L’œdème aigu du poumon en haute altitude est un syndrome fulgurant, et soit on en meurt, soit on s’en remet très vite. Quand les poumons de Stephan sont complètement dégagés, Hans lui ordonne de régler le débit d’oxygène au maximum, d’alléger sa charge, d’y aller doucement et de ne pas brûler les étapes. À ce stade, se dit Roger, il serait plus difficile de lui faire redescendre la falaise que de continuer jusqu’au sommet – une situation d’escalade assez classique, dont on ne parle jamais. Stephan se plaint d’être relégué à un rôle de figuration, mais accepte de s’y conformer. Pendant les premiers jours, Roger fait équipe avec lui et le tient à l’œil. Mais Stephan grimpe assez vite en n’arrêtant pas de se plaindre de la sollicitude de Roger, et de râler contre le vent glacial. Roger en conclut que c’est bon signe.

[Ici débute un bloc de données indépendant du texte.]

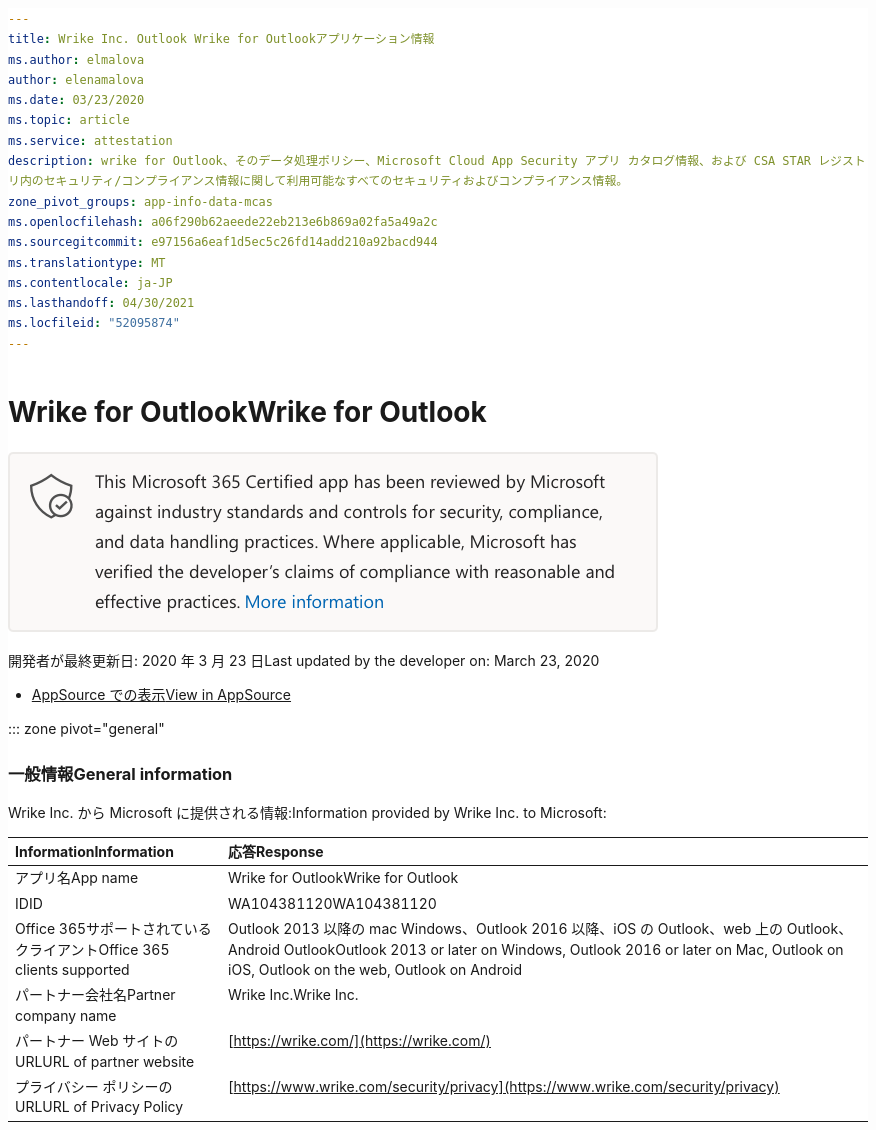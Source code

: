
 ```yaml
---
title: Wrike Inc. Outlook Wrike for Outlookアプリケーション情報
ms.author: elmalova
author: elenamalova
ms.date: 03/23/2020
ms.topic: article
ms.service: attestation
description: wrike for Outlook、そのデータ処理ポリシー、Microsoft Cloud App Security アプリ カタログ情報、および CSA STAR レジストリ内のセキュリティ/コンプライアンス情報に関して利用可能なすべてのセキュリティおよびコンプライアンス情報。
zone_pivot_groups: app-info-data-mcas
ms.openlocfilehash: a06f290b62aeede22eb213e6b869a02fa5a49a2c
ms.sourcegitcommit: e97156a6eaf1d5ec5c26fd14add210a92bacd944
ms.translationtype: MT
ms.contentlocale: ja-JP
ms.lasthandoff: 04/30/2021
ms.locfileid: "52095874"
---
```

# <a name="wrike-for-outlook"></a><span data-ttu-id="24b2d-103">Wrike for Outlook</span><span class="sxs-lookup"><span data-stu-id="24b2d-103">Wrike for Outlook</span></span>

<p></p><a href="https://aka.ms/appcertification" alt="This Microsoft 365 Certified app has been reviewed by Microsoft against industry standards and controls for security, compliance, and data handling practices. Where applicable, Microsoft has verified the developer's claims of compliance with reasonable and effective practices." target="_blank"><img alt="Click here for more information on the Microsoft Certified app program." src="../media/certified.png" width="650" /></a>
<p><span data-ttu-id="24b2d-104">開発者が最終更新日: 2020 年 3 月 23 日</span><span class="sxs-lookup"><span data-stu-id="24b2d-104">Last updated by the developer on: March 23, 2020</span></span></p>

* <span data-ttu-id="24b2d-105"><a href="https://appsource.microsoft.com/product/office/WA104381120" target="_blank">AppSource での表示</a></span><span class="sxs-lookup"><span data-stu-id="24b2d-105"><a href="https://appsource.microsoft.com/product/office/WA104381120" target="_blank">View in AppSource</a></span></span>

::: zone pivot="general"

### <a name="general-information"></a><span data-ttu-id="24b2d-106">一般情報</span><span class="sxs-lookup"><span data-stu-id="24b2d-106">General information</span></span>

<span data-ttu-id="24b2d-107">Wrike Inc. から Microsoft に提供される情報:</span><span class="sxs-lookup"><span data-stu-id="24b2d-107">Information provided by Wrike Inc. to Microsoft:</span></span>

| <span data-ttu-id="24b2d-108">**Information**</span><span class="sxs-lookup"><span data-stu-id="24b2d-108">**Information**</span></span> | <span data-ttu-id="24b2d-109">**応答**</span><span class="sxs-lookup"><span data-stu-id="24b2d-109">**Response**</span></span> |
|:----------------|:-------------|
| <span data-ttu-id="24b2d-110">アプリ名</span><span class="sxs-lookup"><span data-stu-id="24b2d-110">App name</span></span> | <span data-ttu-id="24b2d-111">Wrike for Outlook</span><span class="sxs-lookup"><span data-stu-id="24b2d-111">Wrike for Outlook</span></span> |
| <span data-ttu-id="24b2d-112">ID</span><span class="sxs-lookup"><span data-stu-id="24b2d-112">ID</span></span> | <span data-ttu-id="24b2d-113">WA104381120</span><span class="sxs-lookup"><span data-stu-id="24b2d-113">WA104381120</span></span> |
| <span data-ttu-id="24b2d-114">Office 365サポートされているクライアント</span><span class="sxs-lookup"><span data-stu-id="24b2d-114">Office 365 clients supported</span></span> | <span data-ttu-id="24b2d-115">Outlook 2013 以降の mac Windows、Outlook 2016 以降、iOS の Outlook、web 上の Outlook、Android Outlook</span><span class="sxs-lookup"><span data-stu-id="24b2d-115">Outlook 2013 or later on Windows, Outlook 2016 or later on Mac, Outlook on iOS, Outlook on the web, Outlook on Android</span></span> |
| <span data-ttu-id="24b2d-116">パートナー会社名</span><span class="sxs-lookup"><span data-stu-id="24b2d-116">Partner company name</span></span> | <span data-ttu-id="24b2d-117">Wrike Inc.</span><span class="sxs-lookup"><span data-stu-id="24b2d-117">Wrike Inc.</span></span> |
| <span data-ttu-id="24b2d-118">パートナー Web サイトの URL</span><span class="sxs-lookup"><span data-stu-id="24b2d-118">URL of partner website</span></span> | [https://wrike.com/](https://wrike.com/) |
| <span data-ttu-id="24b2d-119">プライバシー ポリシーの URL</span><span class="sxs-lookup"><span data-stu-id="24b2d-119">URL of Privacy Policy</span></span> | [https://www.wrike.com/security/privacy](https://www.wrike.com/security/privacy) |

Ils reprennent le portage. Hans et Arthur, qui ouvrent la voie, essaient de franchir tout droit un large rempart abrupt qui leur donne du fil à retordre. Pendant quelques jours, ils sont tous au point mort : les campements sont démontés, et le groupe de tête n’arrive pas à faire plus de cinquante ou soixante-dix mètres par jour. Un soir, à la radio, Hans décrit un surplomb difficile lorsque Marie prend le micro et dit :

— Eh bien, je ne sais pas ce qui se passe là-haut, mais avec Stephan qui pompe tout l’oxygène et vous qui avancez à une allure d’escargot, on va finir par se dessécher sur cette fichue paroi ! Et alors quoi ? Je me fous pas mal de vos problèmes, les potes, si vous n’êtes pas foutus d’ouvrir la voie, redescendez et laissez faire quelqu’un qui sait s’y prendre !

— C’est une large bande de tuf, réplique Arthur, sur la défensive. Quand nous l’aurons franchie, ça devrait être du gâteau jusqu’en haut…

— À condition qu’on ait encore de l’oxygène, oui ! Écoutez, c’est quoi, ça ? Une coopérative ? Je ne me suis pas inscrite dans une putain de coop !

Roger regarde attentivement Eileen. Elle suit l’échange, le doigt sur l’intercom, les sourcils froncés, l’air concentrée. Il s’étonne qu’elle ne soit pas encore intervenue. Elle laisse Marie lâcher encore quelques tirades avant de mettre son grain de sel :

— Marie ! Marie ! Ici Eileen…

— Ouais, je sais.

— Arthur et Hans vont bientôt redescendre, c’est prévu. En attendant, vous allez la boucler.